La fin de la guerre.

 Les opérations, les répressions, les déportations et la fin du IIIème Reich (1944-1945)

La réflexion que propose le thème du CNRD pour 2021-2022 porte sur les relations entre trois réalités historiques séparables mais non séparées : les opérations militaires alliées, leurs objectifs, leur déroulement et leurs résultats ; les répressions et les déportations jusqu’aux limites les plus extrêmes ; la fin du régime nazi, dans le contexte de la période la plus meurtrière de la Seconde guerre mondiale, de 1944 à 1945.

Un des points centraux de cette problématique réside dans les conséquences que les opérations militaires comportent en termes de recrudescence de la brutalisation et de la répression par les nazis, notamment sur les civils et les résistants. En revanche, elles ne changent rien à leur pratique exterminatoire contre les Juifs, ce qui montre par défaut la centralité de celle-ci dans la politique nazie. Pour les nazis et depuis les origines du conflit mais avec une intensification croissante, le conflit est idéologique et racial. Ils continuent de mener la guerre contre les Juifs jusqu’au bout. Vers l’effondrement militaire et le déchainement répressif, les deux dernières années de la guerre sont meurtrières : radicalisation de la violence guerrière, politique de terreur d’Est en Ouest, représailles partout, alors qu’Auschwitz devient l’épicentre du système concentrationnaire nazi.

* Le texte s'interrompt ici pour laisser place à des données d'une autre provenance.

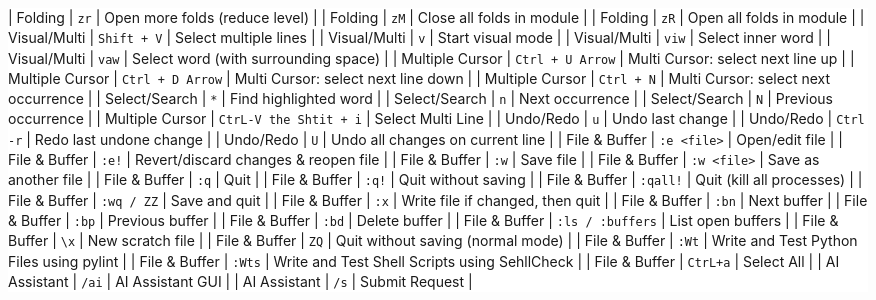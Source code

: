 | Folding | `zr` | Open more folds (reduce level) |
| Folding | `zM` | Close all folds in module |
| Folding | `zR` | Open all folds in module |
| Visual/Multi | `Shift + V` | Select multiple lines |
| Visual/Multi | `v` | Start visual mode |
| Visual/Multi | `viw` | Select inner word |
| Visual/Multi | `vaw` | Select word (with surrounding space) |
| Multiple Cursor | `Ctrl + U Arrow` | Multi Cursor: select next line up |
| Multiple Cursor | `Ctrl + D Arrow` | Multi Cursor: select next line down |
| Multiple Cursor | `Ctrl + N` | Multi Cursor: select next occurrence |
| Select/Search | `*` | Find highlighted word |
| Select/Search | `n` | Next occurrence |
| Select/Search | `N` | Previous occurrence |
| Multiple Cursor | `CtrL-V the Shtit + i` | Select Multi Line |
| Undo/Redo | `u` | Undo last change |
| Undo/Redo | `Ctrl-r` | Redo last undone change |
| Undo/Redo | `U` | Undo all changes on current line |
| File & Buffer | `:e <file>` | Open/edit file |
| File & Buffer | `:e!` | Revert/discard changes & reopen file |
| File & Buffer | `:w` | Save file |
| File & Buffer | `:w <file>` | Save as another file |
| File & Buffer | `:q` | Quit |
| File & Buffer | `:q!` | Quit without saving |
| File & Buffer | `:qall!` | Quit (kill all processes) |
| File & Buffer | `:wq / ZZ` | Save and quit |
| File & Buffer | `:x` | Write file if changed, then quit |
| File & Buffer | `:bn` | Next buffer |
| File & Buffer | `:bp` | Previous buffer |
| File & Buffer | `:bd` | Delete buffer |
| File & Buffer | `:ls / :buffers` | List open buffers |
| File & Buffer | `\x` | New scratch file |
| File & Buffer | `ZQ` | Quit without saving (normal mode) |
| File & Buffer | `:Wt` | Write and Test Python Files using pylint |
| File & Buffer | `:Wts` | Write and Test Shell Scripts using SehllCheck |
| File & Buffer | `CtrL+a` | Select All |
| AI Assistant | `/ai` | AI Assistant GUI |
| AI Assistant | `/s` | Submit Request |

Cette réflexion s’inscrit dans le cadre et dans la ligne des programmes du collège et des lycées, qui mettent l’accent sur l’importance des faits militaires et de leurs interactions avec les différentes formes de répression et les déportations pratiquées par l’Allemagne nazie et ses vassaux, mais aussi par l’URSS, durant la Seconde guerre mondiale[1]. Fidèle à la réforme du CNRD, elle rejoint les thèmes des quatre dernières années : adossée aux programmes, ouverte aux apports de la recherche, avec des vues larges sur la France et sur l’Europe.

 

1. Une chronologie des années 1944-1945

Le thème débute en janvier 1944, ce qui permet d’inclure non seulement les convois de déportation à partir de la France, mais aussi l’ensemble de ce qui précède la déportation des Hongrois. La période qui va de janvier à juin 1944 est comme une veillée d’armes au cours de laquelle s’intensifie la répression dans les territoires occupés, pour assurer les arrières de l’armée allemande, en attaquant et en éliminant les maquis (Ain, Glières, Limousin) ou contre les partisans biélorusses sur le front de l’Est. En février 1944, le commandement militaire allemand pour l’Ouest promulgue un texte réglementaire (décret Sperrle) qui transforme les politiques répressives – ce qui concerne notamment la France, qui passe de « territoire ami » à « hostile » et doit donc être traité comme tel.  Ces opérations ont aussi un point commun : elles s’accompagnent de rafles contre les civils, au premier rang desquels les Juifs.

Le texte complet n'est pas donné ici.